**DATA IN THIS EXERCISE**
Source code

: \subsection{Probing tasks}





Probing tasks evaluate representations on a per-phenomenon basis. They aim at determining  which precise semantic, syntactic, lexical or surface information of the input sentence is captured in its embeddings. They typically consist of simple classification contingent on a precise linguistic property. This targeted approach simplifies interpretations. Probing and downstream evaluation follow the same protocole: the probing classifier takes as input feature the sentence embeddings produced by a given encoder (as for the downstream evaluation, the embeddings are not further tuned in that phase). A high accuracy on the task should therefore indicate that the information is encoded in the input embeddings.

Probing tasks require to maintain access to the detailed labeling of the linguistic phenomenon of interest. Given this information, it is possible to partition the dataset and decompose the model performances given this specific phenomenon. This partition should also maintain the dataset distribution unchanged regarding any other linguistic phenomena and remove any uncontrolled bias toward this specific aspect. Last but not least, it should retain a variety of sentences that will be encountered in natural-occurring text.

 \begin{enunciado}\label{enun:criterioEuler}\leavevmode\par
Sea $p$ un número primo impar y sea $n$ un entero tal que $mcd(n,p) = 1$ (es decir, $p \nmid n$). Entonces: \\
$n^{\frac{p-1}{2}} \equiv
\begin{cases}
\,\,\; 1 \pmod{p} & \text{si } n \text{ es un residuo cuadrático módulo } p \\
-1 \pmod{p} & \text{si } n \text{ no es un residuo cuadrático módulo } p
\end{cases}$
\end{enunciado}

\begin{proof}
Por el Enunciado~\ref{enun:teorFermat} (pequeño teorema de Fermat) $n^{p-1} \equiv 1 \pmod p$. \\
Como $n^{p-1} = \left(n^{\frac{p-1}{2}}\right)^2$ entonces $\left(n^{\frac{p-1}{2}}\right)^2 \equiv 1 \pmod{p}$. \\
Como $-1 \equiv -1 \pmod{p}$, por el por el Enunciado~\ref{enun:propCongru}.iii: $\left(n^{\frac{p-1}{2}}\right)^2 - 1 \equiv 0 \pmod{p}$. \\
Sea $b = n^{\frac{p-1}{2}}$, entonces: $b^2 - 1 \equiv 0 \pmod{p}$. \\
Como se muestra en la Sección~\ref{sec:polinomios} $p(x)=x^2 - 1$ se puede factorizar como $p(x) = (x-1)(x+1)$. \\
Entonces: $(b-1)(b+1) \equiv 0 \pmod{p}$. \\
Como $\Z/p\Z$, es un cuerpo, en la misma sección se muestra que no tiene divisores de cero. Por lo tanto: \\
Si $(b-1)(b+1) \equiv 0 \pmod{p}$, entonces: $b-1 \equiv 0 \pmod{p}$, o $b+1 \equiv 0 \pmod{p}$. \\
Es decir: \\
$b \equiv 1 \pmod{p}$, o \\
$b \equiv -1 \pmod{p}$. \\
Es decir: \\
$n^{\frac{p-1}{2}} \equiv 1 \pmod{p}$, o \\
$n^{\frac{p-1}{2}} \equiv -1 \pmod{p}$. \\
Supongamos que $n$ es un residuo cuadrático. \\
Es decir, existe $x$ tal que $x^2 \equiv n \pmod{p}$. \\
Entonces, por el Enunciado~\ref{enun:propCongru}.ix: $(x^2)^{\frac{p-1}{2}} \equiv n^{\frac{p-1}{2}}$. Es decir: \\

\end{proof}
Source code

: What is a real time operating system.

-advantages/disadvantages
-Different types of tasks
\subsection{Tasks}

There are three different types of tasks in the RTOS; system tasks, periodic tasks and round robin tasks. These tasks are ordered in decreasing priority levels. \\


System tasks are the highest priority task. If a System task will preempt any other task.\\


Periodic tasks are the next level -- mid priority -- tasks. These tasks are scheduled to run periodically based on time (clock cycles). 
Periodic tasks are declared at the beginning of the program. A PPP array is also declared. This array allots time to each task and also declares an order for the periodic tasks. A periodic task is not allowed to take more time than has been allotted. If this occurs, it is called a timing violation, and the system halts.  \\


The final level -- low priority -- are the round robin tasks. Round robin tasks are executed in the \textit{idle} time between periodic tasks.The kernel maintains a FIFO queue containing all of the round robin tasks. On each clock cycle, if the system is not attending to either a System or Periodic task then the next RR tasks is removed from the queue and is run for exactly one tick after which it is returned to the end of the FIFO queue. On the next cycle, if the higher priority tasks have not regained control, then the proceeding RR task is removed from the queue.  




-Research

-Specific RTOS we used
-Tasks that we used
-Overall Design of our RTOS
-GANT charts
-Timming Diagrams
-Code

**TASK**
Quote all of the entries exactly as they appear.

**WRITTEN SOLUTION**
Source code

: \subsection{Probing tasks}





Probing tasks evaluate representations on a per-phenomenon basis. They aim at determining  which precise semantic, syntactic, lexical or surface information of the input sentence is captured in its embeddings. They typically consist of simple classification contingent on a precise linguistic property. This targeted approach simplifies interpretations. Probing and downstream evaluation follow the same protocole: the probing classifier takes as input feature the sentence embeddings produced by a given encoder (as for the downstream evaluation, the embeddings are not further tuned in that phase). A high accuracy on the task should therefore indicate that the information is encoded in the input embeddings.

Probing tasks require to maintain access to the detailed labeling of the linguistic phenomenon of interest. Given this information, it is possible to partition the dataset and decompose the model performances given this specific phenomenon. This partition should also maintain the dataset distribution unchanged regarding any other linguistic phenomena and remove any uncontrolled bias toward this specific aspect. Last but not least, it should retain a variety of sentences that will be encountered in natural-occurring text.

 \begin{enunciado}\label{enun:criterioEuler}\leavevmode\par
Sea $p$ un número primo impar y sea $n$ un entero tal que $mcd(n,p) = 1$ (es decir, $p \nmid n$). Entonces: \\
$n^{\frac{p-1}{2}} \equiv
\begin{cases}
\,\,\; 1 \pmod{p} & \text{si } n \text{ es un residuo cuadrático módulo } p \\
-1 \pmod{p} & \text{si } n \text{ no es un residuo cuadrático módulo } p
\end{cases}$
\end{enunciado}

\begin{proof}
Por el Enunciado~\ref{enun:teorFermat} (pequeño teorema de Fermat) $n^{p-1} \equiv 1 \pmod p$. \\
Como $n^{p-1} = \left(n^{\frac{p-1}{2}}\right)^2$ entonces $\left(n^{\frac{p-1}{2}}\right)^2 \equiv 1 \pmod{p}$. \\
Como $-1 \equiv -1 \pmod{p}$, por el por el Enunciado~\ref{enun:propCongru}.iii: $\left(n^{\frac{p-1}{2}}\right)^2 - 1 \equiv 0 \pmod{p}$. \\
Sea $b = n^{\frac{p-1}{2}}$, entonces: $b^2 - 1 \equiv 0 \pmod{p}$. \\
Como se muestra en la Sección~\ref{sec:polinomios} $p(x)=x^2 - 1$ se puede factorizar como $p(x) = (x-1)(x+1)$. \\
Entonces: $(b-1)(b+1) \equiv 0 \pmod{p}$. \\
Como $\Z/p\Z$, es un cuerpo, en la misma sección se muestra que no tiene divisores de cero. Por lo tanto: \\
Si $(b-1)(b+1) \equiv 0 \pmod{p}$, entonces: $b-1 \equiv 0 \pmod{p}$, o $b+1 \equiv 0 \pmod{p}$. \\
Es decir: \\
$b \equiv 1 \pmod{p}$, o \\
$b \equiv -1 \pmod{p}$. \\
Es decir: \\
$n^{\frac{p-1}{2}} \equiv 1 \pmod{p}$, o \\
$n^{\frac{p-1}{2}} \equiv -1 \pmod{p}$. \\
Supongamos que $n$ es un residuo cuadrático. \\
Es decir, existe $x$ tal que $x^2 \equiv n \pmod{p}$. \\
Entonces, por el Enunciado~\ref{enun:propCongru}.ix: $(x^2)^{\frac{p-1}{2}} \equiv n^{\frac{p-1}{2}}$. Es decir: \\

\end{proof}
Source code

: What is a real time operating system.

-advantages/disadvantages
-Different types of tasks
\subsection{Tasks}

There are three different types of tasks in the RTOS; system tasks, periodic tasks and round robin tasks. These tasks are ordered in decreasing priority levels. \\


System tasks are the highest priority task. If a System task will preempt any other task.\\


Periodic tasks are the next level -- mid priority -- tasks. These tasks are scheduled to run periodically based on time (clock cycles). 
Periodic tasks are declared at the beginning of the program. A PPP array is also declared. This array allots time to each task and also declares an order for the periodic tasks. A periodic task is not allowed to take more time than has been allotted. If this occurs, it is called a timing violation, and the system halts.  \\


The final level -- low priority -- are the round robin tasks. Round robin tasks are executed in the \textit{idle} time between periodic tasks.The kernel maintains a FIFO queue containing all of the round robin tasks. On each clock cycle, if the system is not attending to either a System or Periodic task then the next RR tasks is removed from the queue and is run for exactly one tick after which it is returned to the end of the FIFO queue. On the next cycle, if the higher priority tasks have not regained control, then the proceeding RR task is removed from the queue.  




-Research

-Specific RTOS we used
-Tasks that we used
-Overall Design of our RTOS
-GANT charts
-Timming Diagrams
-Code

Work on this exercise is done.